Source texts of formatted documents:
◇ ◇ ◇ ◇
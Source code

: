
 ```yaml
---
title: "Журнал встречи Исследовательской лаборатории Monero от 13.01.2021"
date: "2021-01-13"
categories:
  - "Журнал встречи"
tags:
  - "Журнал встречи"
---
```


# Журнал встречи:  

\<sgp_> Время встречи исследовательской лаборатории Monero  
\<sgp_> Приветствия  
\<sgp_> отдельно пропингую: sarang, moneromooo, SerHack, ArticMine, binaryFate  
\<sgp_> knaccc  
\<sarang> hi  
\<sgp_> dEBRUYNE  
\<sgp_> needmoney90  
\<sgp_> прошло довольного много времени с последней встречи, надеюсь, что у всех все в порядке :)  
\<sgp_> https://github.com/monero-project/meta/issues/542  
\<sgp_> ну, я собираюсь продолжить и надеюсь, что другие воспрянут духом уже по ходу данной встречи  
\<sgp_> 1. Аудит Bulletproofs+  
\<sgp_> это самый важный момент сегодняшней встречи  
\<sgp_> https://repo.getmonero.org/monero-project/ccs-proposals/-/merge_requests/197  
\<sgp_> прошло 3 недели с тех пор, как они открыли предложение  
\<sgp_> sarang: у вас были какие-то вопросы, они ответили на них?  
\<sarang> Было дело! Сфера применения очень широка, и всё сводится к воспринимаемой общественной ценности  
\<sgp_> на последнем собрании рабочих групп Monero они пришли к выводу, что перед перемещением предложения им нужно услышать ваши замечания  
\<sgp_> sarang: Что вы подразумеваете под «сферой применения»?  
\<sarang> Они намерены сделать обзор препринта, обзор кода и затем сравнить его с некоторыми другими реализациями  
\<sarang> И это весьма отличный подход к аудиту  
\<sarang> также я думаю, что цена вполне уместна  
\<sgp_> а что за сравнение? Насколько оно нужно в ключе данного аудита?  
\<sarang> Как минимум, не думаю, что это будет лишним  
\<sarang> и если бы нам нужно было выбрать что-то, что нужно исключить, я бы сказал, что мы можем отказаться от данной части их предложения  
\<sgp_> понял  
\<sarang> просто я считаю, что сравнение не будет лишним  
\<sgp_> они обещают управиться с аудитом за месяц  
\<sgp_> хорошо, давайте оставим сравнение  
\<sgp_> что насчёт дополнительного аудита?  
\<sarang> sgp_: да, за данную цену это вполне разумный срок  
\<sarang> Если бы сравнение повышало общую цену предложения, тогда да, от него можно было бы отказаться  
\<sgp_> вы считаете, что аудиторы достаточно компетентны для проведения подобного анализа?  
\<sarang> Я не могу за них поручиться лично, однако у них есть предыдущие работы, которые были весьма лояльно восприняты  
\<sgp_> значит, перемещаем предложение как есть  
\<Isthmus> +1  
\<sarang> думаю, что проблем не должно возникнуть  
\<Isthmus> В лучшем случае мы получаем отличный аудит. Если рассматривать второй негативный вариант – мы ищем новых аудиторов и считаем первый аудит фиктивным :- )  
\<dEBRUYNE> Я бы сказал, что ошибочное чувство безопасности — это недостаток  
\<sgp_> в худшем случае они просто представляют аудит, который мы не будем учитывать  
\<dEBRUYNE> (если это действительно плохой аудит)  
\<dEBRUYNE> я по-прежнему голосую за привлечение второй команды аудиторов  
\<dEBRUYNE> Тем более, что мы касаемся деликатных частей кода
◇ ◇ ◇ ◇
Make a copy of each line in the records that has the word "будет".

\<sarang> Как минимум, не думаю, что это будет лишним  
\<sarang> просто я считаю, что сравнение не будет лишним  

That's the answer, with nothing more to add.